Exercise.
Start at the line in the entries below that contains "- **Express.js** - Web framework", stop at the line that contains "3. Set up environment", and output exactly the lines in that span, both ends included.

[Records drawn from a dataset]
== == ==

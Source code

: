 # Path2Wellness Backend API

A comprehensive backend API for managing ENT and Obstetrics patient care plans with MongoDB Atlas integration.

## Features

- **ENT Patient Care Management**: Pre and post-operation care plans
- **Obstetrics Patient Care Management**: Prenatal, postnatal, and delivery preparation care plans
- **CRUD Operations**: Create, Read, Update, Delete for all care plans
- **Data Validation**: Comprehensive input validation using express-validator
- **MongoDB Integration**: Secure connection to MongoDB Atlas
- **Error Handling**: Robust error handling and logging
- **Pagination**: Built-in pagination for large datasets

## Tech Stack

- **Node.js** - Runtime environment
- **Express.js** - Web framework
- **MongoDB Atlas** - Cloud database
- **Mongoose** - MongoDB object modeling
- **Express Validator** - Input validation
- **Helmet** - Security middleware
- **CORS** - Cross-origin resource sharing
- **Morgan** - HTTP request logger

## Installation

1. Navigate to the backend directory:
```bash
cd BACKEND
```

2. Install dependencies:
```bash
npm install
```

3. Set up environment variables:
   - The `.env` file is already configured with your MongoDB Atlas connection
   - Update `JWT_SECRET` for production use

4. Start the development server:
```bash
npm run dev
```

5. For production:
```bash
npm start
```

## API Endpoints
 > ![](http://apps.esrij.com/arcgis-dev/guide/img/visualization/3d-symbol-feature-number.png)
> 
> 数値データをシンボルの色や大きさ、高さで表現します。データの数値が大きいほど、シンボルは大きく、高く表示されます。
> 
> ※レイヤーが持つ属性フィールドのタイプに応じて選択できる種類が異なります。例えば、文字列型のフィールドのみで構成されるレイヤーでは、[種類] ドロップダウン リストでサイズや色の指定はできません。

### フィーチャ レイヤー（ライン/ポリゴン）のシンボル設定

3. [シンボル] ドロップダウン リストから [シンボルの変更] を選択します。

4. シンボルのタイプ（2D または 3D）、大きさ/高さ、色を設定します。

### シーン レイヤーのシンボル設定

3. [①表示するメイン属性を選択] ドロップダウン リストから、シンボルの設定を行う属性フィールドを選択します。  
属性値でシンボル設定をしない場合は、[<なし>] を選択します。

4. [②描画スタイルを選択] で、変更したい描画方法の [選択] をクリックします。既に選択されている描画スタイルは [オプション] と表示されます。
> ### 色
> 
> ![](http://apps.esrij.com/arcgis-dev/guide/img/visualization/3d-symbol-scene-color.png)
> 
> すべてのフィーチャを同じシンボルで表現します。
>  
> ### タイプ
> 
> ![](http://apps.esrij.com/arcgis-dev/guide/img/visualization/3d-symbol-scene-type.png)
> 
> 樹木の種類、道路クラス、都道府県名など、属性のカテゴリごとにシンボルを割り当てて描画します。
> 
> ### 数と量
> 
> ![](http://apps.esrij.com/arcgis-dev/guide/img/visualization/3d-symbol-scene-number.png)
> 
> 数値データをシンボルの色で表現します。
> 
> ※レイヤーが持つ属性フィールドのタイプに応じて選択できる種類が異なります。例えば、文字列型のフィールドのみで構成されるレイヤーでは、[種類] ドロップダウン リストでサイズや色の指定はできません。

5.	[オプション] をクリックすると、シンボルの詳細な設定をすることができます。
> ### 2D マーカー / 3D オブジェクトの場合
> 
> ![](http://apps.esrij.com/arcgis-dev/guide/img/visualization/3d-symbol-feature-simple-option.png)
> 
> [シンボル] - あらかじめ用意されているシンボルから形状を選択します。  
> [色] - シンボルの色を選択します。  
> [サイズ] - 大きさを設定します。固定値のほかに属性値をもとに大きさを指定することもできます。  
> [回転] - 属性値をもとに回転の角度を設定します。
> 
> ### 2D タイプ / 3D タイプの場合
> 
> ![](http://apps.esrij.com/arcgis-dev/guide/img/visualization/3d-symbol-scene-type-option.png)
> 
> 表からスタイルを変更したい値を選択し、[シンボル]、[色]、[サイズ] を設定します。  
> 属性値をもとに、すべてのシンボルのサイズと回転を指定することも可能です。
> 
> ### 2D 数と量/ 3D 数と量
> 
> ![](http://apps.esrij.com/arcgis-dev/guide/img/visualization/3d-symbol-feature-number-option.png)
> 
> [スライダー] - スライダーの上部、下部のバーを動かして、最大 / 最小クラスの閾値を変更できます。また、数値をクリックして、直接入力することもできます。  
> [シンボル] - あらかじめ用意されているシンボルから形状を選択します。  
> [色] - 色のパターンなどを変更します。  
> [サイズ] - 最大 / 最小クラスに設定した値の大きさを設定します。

== == ==

Task result.
- **Express.js** - Web framework
- **MongoDB Atlas** - Cloud database
- **Mongoose** - MongoDB object modeling
- **Express Validator** - Input validation
- **Helmet** - Security middleware
- **CORS** - Cross-origin resource sharing
- **Morgan** - HTTP request logger

## Installation

1. Navigate to the backend directory:
```bash
cd BACKEND
```

2. Install dependencies:
```bash
npm install
```

3. Set up environment variables:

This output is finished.